I gazed toward the front windows. “Has it stopped raining?”
He nodded.
“I’ll walk around town and take photos. The light’s great and the colors are bright after a rain. When I had to stay up Thursday night, I thought I’d never want to take another photo again, but I’ve gotten over it.”
“I’ll come with,” he said.
“No, that’s okay.”
“I want to,” he insisted.
“I’m not just playing around, Brody. I had something specific in mind. Sites online post photos from freelance photographers for people to use in their newsletters and websites. I thought I might try to get in on that gig, but I need a bigger portfolio first.”
“I can help you,” he said.
“I don’t want your help.” When his face fell, I said quickly, “It’s nothing against
you
. I
prefer to work alone.”
“How do you know?”
He had me there.
“Ah-ha,” he said. “See? You
don’t
know. You
think
you prefer to work alone because you’ve never had a good-looking guy to carry your camera equipment.”
“It’s a tripod and one small bag,” I said. “You just want to grovel to me all afternoon and talk me out of being mad.”
He lifted his chin. “I want to spend time with you,” he said self-righteously. “And I could help you. I could model for you.”
“Now
there’s
an idea,” I admitted, mind suddenly racing. “I would pay you if I sold any of those shots, of course. But you wouldn’t have any control over who bought your picture and what it was used for. Your face could end up as an advertisement for a porn site.”
“That could make me
very
popular next year, in college.” When I just blinked at him, he hurried on, “No, I’m kidding. You’re right. You can’t use shots that show my face. My mom makes me keep my online accounts super private, even though my picture has been in all the newspapers. She thinks I’m going to get kidnapped.”
“If people tried to kidnap you, wouldn’t you just break their heads?”
“My mom still thinks I’m twelve,” he said, “but I try not to argue with her. My dad wasn’t very nice to her. My stepdad wasn’t either. Her new boyfriend is okay so far, but I don’t know. I feel bad for her. If I can, I do what she wants.”

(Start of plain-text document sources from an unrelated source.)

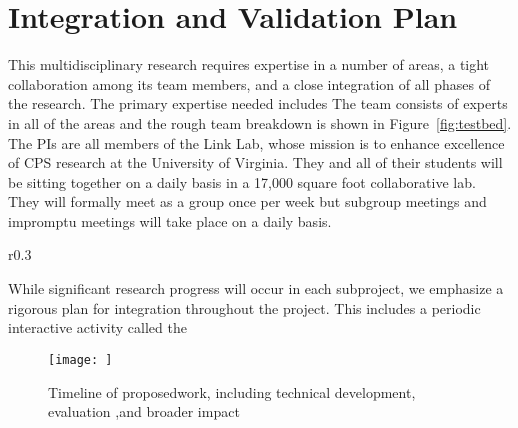 \section{Integration and Validation Plan}
This multidisciplinary research requires expertise in a number of areas, a tight collaboration among its team members, and a close integration of all phases of the research. The primary expertise needed includes  The team consists of experts in all of the areas and the rough team breakdown is shown in Figure~\ref{fig:testbed}. The PIs are all members of the Link Lab, whose mission is to enhance excellence of CPS research at the University of Virginia. They and all of their students will be sitting together on a daily basis in a 17,000 square foot collaborative lab. They will formally meet as a group once per week but subgroup meetings and impromptu meetings will take place on a daily basis.

\begin{wrapfigure}{r}{0.3\linewidth}
\end{wrapfigure}

While significant research progress will occur in each subproject, we emphasize a rigorous plan for integration throughout the project. This includes a periodic interactive activity called the


\begin{figure}
    \centering
    \texttt{[image: ]}
    \caption{Timeline of proposedwork, including technical development, evaluation ,and
  broader impact}
    \label{fig:timeline}
\end{figure}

I was taken aback. I hadn’t realized Brody was this mature.
“I mean,” he went on, “for a case like this, where she’d find out.”
Never mind about the maturity.
“So we can’t use my face,” he said, “but that doesn’t mean you couldn’t use the rest of me. Have you seen this?”
Afraid of what he was about to show me, I glanced toward the door, sure Mom would choose that moment to appear. But he only pulled back the sleeve of his T-shirt to show me his biceps.
“That’s a great idea,” I said. “You can flex your arm with the ocean in the background. I’ll type ‘The View from Florida’ across the photo and have it printed as a postcard to sell in the gift shops around town. Every lady over sixty will want to mail one to her friends back home.”
“Only ladies over sixty?”
“Well . . .” Jumping up from the table, I slid the TV remote to him. “Here, you can watch whatever game is on. I’ll be ready in a sec.”
I dashed back to my room to change clothes and brush my hair, excited about this new project. Afterward, I would need to update my website to read
HARPER DAVIS, PORTRAITS, EVENT PHOTOGRAPHY, GRATUITOUS BICEPS.
* * *
I was all too familiar with going out with a group of friends and being one half of the Couple That Wasn’t Getting Along. I’d spent the last six weeks that way with Kennedy. It was strange to arrive at the movie theater with Brody as half of a brand-new couple who’d spent the entire afternoon together having so much fun that we couldn’t stop grinning. Tonight the Couple That Wasn’t Getting Along was the one that had been dating for three years, Kaye and Aidan. Kaye made Tia trade places with her so she could sit by me, with Tia and Will between her and Aidan.